トランプ大統領は5月24日の声明で、北朝鮮側の挑発的な発言・対応等を理由として、米朝首脳会談を中止することを決めたと述べた。その際、同大統領は、ジム・マティス国防長官はもとより、日韓首脳とも協議した上での決断だとした。
同大統領はまた、北朝鮮が無用な挑発行為に出るようなら、米軍は“いつでも対応可能”とし、更に、日韓とも北朝鮮との対立は望んでいないが、情勢を正すため、必要な対応を行うと言ってくれていると付言した。

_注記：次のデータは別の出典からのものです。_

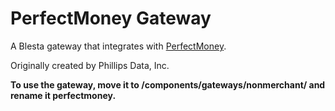 # PerfectMoney Gateway

A Blesta gateway that integrates with [PerfectMoney](https://perfectmoney.is/).

Originally created by Phillips Data, Inc.

**To use the gateway, move it to /components/gateways/nonmerchant/ and rename it perfectmoney.** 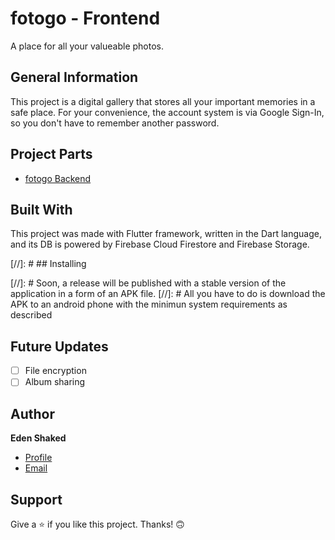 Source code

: # fotogo - Frontend

A place for all your valueable photos.

## General Information

This project is a digital gallery that stores all your important memories in a safe place.
For your convenience, the account system is via Google Sign-In, so you don't have to remember another password.

## Project Parts

- [fotogo Backend](https://github.com/Roky360/fotogo-bakcend "fotogo backend source code")

## Built With

This project was made with Flutter framework, written in the Dart language, and its DB is powered by Firebase Cloud Firestore and Firebase Storage.

[//]: # ## Installing

[//]: # Soon, a release will be published with a stable version of the application in a form of an APK file.
[//]: # All you have to do is download the APK to an android phone with the minimun system requirements as described



## Future Updates

- [ ] File encryption
- [ ] Album sharing

## Author

**Eden Shaked**

- [Profile](https://github.com/Roky360 "Eden Shaked")
- [Email](mailto:edenshkd@gmail.com?subject=Hi! "edenshkd@gmail.com")

## Support

Give a ⭐️ if you like this project. Thanks! 🙃

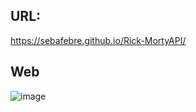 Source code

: ## URL:
https://sebafebre.github.io/Rick-MortyAPI/

## Web
![image](https://github.com/sebafebre/Rick-MortyAPI/assets/85856725/aea0b0e2-6f5d-47c1-b8ff-304895fa96fd)
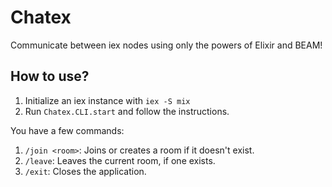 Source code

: # Chatex

Communicate between iex nodes using only the powers of Elixir and BEAM!

## How to use?

1. Initialize an iex instance with `iex -S mix`
2. Run `Chatex.CLI.start` and follow the instructions.

You have a few commands:

1. `/join <room>`: Joins or creates a room if it doesn't exist.
2. `/leave`: Leaves the current room, if one exists.
3. `/exit`: Closes the application.
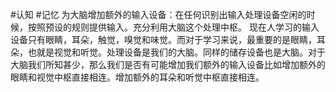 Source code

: #认知 #记忆 
为大脑增加额外的输入设备：在任何识别出输入处理设备空闲的时候，按照预设的规则提供输入。充分利用大脑这个处理中枢。 
现在人学习的输入设备只有眼睛，耳朵，触觉，嗅觉和味觉。而对于学习来说，最重要的是眼睛，耳朵，也就是视觉和听觉。处理设备是我们的大脑。同样的储存设备也是大脑。对于大脑我们所知甚少，那么我们是否有可能增加我们额外的输入设备比如增加额外的眼睛和视觉中枢直接相连。增加额外的耳朵和听觉中枢直接相连。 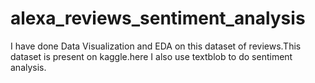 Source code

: # alexa_reviews_sentiment_analysis

I have done Data Visualization and EDA on this dataset of reviews.This dataset is present on kaggle.here I also use textblob to do sentiment analysis.
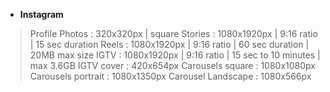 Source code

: - **Instagram**
>Profile Photos : 320x320px | square
>Stories : 1080x1920px | 9:16 ratio | 15 sec duration
>Reels : 1080x1920px | 9:16 ratio | 60 sec duration | 20MB max size
>IGTV : 1080x1920px | 9:16 ratio | 15 sec to 10 minutes | max 3.6GB
>IGTV cover : 420x654px
>Carousels square : 1080x1080px
>Carousels portrait : 1080x1350px
>Carousel Landscape : 1080x566px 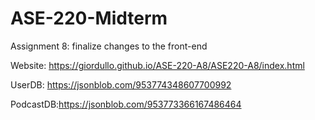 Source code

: # ASE-220-Midterm
Assignment 8: finalize changes to the front-end

Website: https://giordullo.github.io/ASE-220-A8/ASE220-A8/index.html

UserDB: https://jsonblob.com/953774348607700992

PodcastDB:https://jsonblob.com/953773366167486464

なお、米政府高官は、裏話として、6月12日の米朝首脳会談の準備のために米国政府関係者が先週にシンガポールを訪問しているのに、北朝鮮側関係者は一切姿を見せず、結果として、首脳会談の準備を断念せざるを得なかったと打ち明けている。
一方、マイク・ポンペオ国務長官は5月24日、上院外交委員会において、米朝首脳会談の再設定は“依然楽観視”していると述べた。
同日付ロシア『スプートニク・インターナショナル』オンラインニュース:「ペンス副大統領と北朝鮮側応酬後、トランプ大統領が米朝首脳会談をキャンセル」
米政府高官は、米朝首脳会談中止の理由として、北朝鮮側が事前準備のためにシンガポールに一切関係者を派遣しなかったことを挙げた。
更に同高官は、北朝鮮が先週突然、南北閣僚級会談を一方的にキャンセルしたり、また、北朝鮮北部の豊渓里(プンゲリ)核実験場の廃棄行動に、検証に当れる専門家の立会いを拒否したこと等もその理由になっていると述べた。
米朝首脳会談の突然の中止報道に関し、ウラジーミル・プーチン大統領は、残念なニュースであるが、当該首脳会談が近い将来再設定されることを望むと語った。
また、エマニュエル・マクロン仏大統領は、米朝首脳会談中止に拘らず、朝鮮半島の緊張緩和に向けての平和的プロセス(非核化及び武装解除等)の努力は継続されるべきだとコメントした。